• Exercise:
Scan the listing for the word "conftest", and copy out each line where it is found.
*** Opening of Study material ***
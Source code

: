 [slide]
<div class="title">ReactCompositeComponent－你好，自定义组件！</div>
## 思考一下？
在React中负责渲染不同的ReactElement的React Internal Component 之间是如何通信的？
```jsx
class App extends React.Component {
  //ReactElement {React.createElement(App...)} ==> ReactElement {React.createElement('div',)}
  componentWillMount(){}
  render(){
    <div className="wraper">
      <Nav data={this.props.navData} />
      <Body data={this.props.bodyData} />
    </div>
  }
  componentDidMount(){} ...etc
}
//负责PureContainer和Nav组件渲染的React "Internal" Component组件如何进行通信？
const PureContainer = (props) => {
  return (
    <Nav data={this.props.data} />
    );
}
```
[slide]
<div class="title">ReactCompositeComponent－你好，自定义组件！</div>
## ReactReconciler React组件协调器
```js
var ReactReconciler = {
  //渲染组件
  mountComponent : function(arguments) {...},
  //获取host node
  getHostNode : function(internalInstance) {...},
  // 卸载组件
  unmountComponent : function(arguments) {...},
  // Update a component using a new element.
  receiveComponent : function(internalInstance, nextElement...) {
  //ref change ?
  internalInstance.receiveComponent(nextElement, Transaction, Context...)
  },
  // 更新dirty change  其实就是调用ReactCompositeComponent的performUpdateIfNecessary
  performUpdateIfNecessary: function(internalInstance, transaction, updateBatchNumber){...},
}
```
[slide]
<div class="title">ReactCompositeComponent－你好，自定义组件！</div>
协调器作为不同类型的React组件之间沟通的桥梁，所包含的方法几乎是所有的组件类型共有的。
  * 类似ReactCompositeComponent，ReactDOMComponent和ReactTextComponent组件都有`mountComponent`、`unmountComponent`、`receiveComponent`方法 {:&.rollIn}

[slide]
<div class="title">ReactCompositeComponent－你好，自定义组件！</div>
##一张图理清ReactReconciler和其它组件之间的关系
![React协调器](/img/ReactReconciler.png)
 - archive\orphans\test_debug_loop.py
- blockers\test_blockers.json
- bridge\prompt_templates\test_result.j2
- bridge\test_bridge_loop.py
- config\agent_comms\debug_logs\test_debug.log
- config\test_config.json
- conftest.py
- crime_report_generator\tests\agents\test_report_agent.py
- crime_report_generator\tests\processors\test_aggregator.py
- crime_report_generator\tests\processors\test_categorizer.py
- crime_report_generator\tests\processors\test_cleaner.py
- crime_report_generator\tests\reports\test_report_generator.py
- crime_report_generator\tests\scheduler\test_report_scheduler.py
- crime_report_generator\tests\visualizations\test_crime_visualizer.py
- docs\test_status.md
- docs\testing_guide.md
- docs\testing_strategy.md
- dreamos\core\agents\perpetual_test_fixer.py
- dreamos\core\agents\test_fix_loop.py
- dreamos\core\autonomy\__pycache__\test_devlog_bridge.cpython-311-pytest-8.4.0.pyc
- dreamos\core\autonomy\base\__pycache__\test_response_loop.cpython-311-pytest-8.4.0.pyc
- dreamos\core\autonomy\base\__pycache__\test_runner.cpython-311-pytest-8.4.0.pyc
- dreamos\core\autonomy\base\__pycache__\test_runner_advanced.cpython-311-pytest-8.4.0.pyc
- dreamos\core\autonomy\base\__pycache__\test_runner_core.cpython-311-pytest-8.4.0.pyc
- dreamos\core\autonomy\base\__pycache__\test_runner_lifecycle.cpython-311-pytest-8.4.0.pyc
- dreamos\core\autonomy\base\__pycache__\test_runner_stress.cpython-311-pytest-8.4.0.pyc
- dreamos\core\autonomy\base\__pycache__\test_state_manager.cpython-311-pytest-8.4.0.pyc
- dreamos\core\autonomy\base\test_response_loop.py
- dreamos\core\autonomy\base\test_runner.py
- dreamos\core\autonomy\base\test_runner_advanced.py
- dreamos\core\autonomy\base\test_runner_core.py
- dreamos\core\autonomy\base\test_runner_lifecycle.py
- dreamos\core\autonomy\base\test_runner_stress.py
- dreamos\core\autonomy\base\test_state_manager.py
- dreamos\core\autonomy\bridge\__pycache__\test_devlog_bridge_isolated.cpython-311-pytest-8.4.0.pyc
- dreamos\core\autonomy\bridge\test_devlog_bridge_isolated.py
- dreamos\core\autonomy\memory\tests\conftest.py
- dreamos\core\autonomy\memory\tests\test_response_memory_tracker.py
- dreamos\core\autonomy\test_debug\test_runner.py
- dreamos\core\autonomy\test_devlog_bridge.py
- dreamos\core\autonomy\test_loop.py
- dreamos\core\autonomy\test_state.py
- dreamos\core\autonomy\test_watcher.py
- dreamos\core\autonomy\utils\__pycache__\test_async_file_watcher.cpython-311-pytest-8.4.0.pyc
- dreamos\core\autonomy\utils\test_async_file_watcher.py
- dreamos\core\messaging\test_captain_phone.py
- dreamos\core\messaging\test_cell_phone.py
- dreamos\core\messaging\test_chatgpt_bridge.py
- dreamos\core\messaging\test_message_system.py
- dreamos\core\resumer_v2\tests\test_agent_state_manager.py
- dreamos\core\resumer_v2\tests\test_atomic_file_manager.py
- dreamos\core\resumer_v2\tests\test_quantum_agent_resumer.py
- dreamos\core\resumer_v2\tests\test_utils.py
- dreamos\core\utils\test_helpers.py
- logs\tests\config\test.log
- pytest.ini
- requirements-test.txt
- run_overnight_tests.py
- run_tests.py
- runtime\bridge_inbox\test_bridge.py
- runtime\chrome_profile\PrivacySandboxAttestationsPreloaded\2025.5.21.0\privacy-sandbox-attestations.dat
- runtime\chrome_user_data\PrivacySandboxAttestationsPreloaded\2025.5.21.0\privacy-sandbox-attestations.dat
*** Close of Study material ***
• Task answer:
- conftest.py
- dreamos\core\autonomy\memory\tests\conftest.py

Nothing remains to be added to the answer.